◆ **WHAT THIS TASK INVOLVES**
Type out the records that follow, exactly as given.

☆ ☆ ☆ ☆

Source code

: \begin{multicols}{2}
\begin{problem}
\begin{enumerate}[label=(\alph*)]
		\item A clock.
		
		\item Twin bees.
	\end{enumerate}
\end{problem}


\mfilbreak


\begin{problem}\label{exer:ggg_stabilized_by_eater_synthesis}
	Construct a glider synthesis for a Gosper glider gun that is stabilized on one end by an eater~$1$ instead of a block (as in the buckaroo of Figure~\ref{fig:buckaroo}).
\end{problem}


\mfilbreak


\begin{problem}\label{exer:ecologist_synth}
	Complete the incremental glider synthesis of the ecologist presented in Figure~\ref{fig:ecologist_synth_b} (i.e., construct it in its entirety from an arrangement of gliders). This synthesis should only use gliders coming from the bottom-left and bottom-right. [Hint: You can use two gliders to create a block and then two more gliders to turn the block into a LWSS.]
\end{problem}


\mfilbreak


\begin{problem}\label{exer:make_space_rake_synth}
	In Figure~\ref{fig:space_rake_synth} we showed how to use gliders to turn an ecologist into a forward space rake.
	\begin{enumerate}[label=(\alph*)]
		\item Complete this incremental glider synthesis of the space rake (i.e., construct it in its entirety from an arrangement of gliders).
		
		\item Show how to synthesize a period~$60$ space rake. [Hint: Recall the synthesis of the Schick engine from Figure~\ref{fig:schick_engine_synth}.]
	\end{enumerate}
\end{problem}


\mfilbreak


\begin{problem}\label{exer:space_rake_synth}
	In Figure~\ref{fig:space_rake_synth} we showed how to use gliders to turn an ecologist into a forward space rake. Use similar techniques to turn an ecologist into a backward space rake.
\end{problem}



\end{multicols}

☆ ☆ ☆ ☆

◆ **ANSWER**
Source code

: \begin{multicols}{2}
\begin{problem}
\begin{enumerate}[label=(\alph*)]
		\item A clock.
		
		\item Twin bees.
	\end{enumerate}
\end{problem}


\mfilbreak


\begin{problem}\label{exer:ggg_stabilized_by_eater_synthesis}
	Construct a glider synthesis for a Gosper glider gun that is stabilized on one end by an eater~$1$ instead of a block (as in the buckaroo of Figure~\ref{fig:buckaroo}).
\end{problem}


\mfilbreak


\begin{problem}\label{exer:ecologist_synth}
	Complete the incremental glider synthesis of the ecologist presented in Figure~\ref{fig:ecologist_synth_b} (i.e., construct it in its entirety from an arrangement of gliders). This synthesis should only use gliders coming from the bottom-left and bottom-right. [Hint: You can use two gliders to create a block and then two more gliders to turn the block into a LWSS.]
\end{problem}


\mfilbreak


\begin{problem}\label{exer:make_space_rake_synth}
	In Figure~\ref{fig:space_rake_synth} we showed how to use gliders to turn an ecologist into a forward space rake.
	\begin{enumerate}[label=(\alph*)]
		\item Complete this incremental glider synthesis of the space rake (i.e., construct it in its entirety from an arrangement of gliders).
		
		\item Show how to synthesize a period~$60$ space rake. [Hint: Recall the synthesis of the Schick engine from Figure~\ref{fig:schick_engine_synth}.]
	\end{enumerate}
\end{problem}


\mfilbreak


\begin{problem}\label{exer:space_rake_synth}
	In Figure~\ref{fig:space_rake_synth} we showed how to use gliders to turn an ecologist into a forward space rake. Use similar techniques to turn an ecologist into a backward space rake.
\end{problem}



\end{multicols}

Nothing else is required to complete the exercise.